### Task statement
Which lines in the data below contain the word "multiplied"? Copy each of them.

Collected data entries:
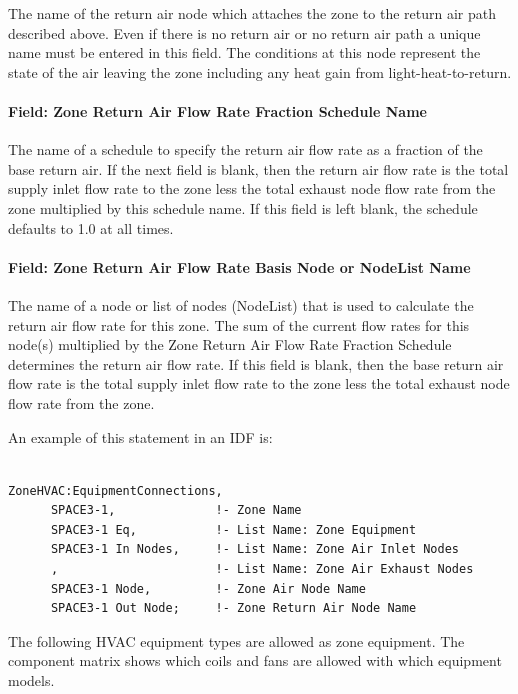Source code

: The name of the return air node which attaches the zone to the return air path described above. Even if there is no return air or no return air path a unique name must be entered in this field. The conditions at this node represent the state of the air leaving the zone including any heat gain from light-heat-to-return.

\paragraph{Field: Zone Return Air Flow Rate Fraction Schedule Name}\label{field-zone-return-air-flow-rate-fraction-schedule-name}

The name of a schedule to specify the return air flow rate as a fraction of the base return air. If the next field is blank, then the return air flow rate is the total supply inlet flow rate to the zone less the total exhaust node flow rate from the zone multiplied by this schedule name. If this field is left blank, the schedule defaults to 1.0 at all times.

\paragraph{Field: Zone Return Air Flow Rate Basis Node or NodeList Name}\label{field-zone-return-air-flow-rate-basis-node-or-nodelist-name}

The name of a node or list of nodes (NodeList) that is used to calculate the return air flow rate for this zone. The sum of the current flow rates for this node(s) multiplied by the Zone Return Air Flow Rate Fraction Schedule determines the return air flow rate. If this field is blank, then the base return air flow rate is the total supply inlet flow rate to the zone less the total exhaust node flow rate from the zone.

An example of this statement in an IDF is:

\begin{lstlisting}

ZoneHVAC:EquipmentConnections,
      SPACE3-1,              !- Zone Name
      SPACE3-1 Eq,           !- List Name: Zone Equipment
      SPACE3-1 In Nodes,     !- List Name: Zone Air Inlet Nodes
      ,                      !- List Name: Zone Air Exhaust Nodes
      SPACE3-1 Node,         !- Zone Air Node Name
      SPACE3-1 Out Node;     !- Zone Return Air Node Name
\end{lstlisting}

The following HVAC equipment types are allowed as zone equipment. The component matrix shows which coils and fans are allowed with which equipment models.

### Response area
The name of a schedule to specify the return air flow rate as a fraction of the base return air. If the next field is blank, then the return air flow rate is the total supply inlet flow rate to the zone less the total exhaust node flow rate from the zone multiplied by this schedule name. If this field is left blank, the schedule defaults to 1.0 at all times.
The name of a node or list of nodes (NodeList) that is used to calculate the return air flow rate for this zone. The sum of the current flow rates for this node(s) multiplied by the Zone Return Air Flow Rate Fraction Schedule determines the return air flow rate. If this field is blank, then the base return air flow rate is the total supply inlet flow rate to the zone less the total exhaust node flow rate from the zone.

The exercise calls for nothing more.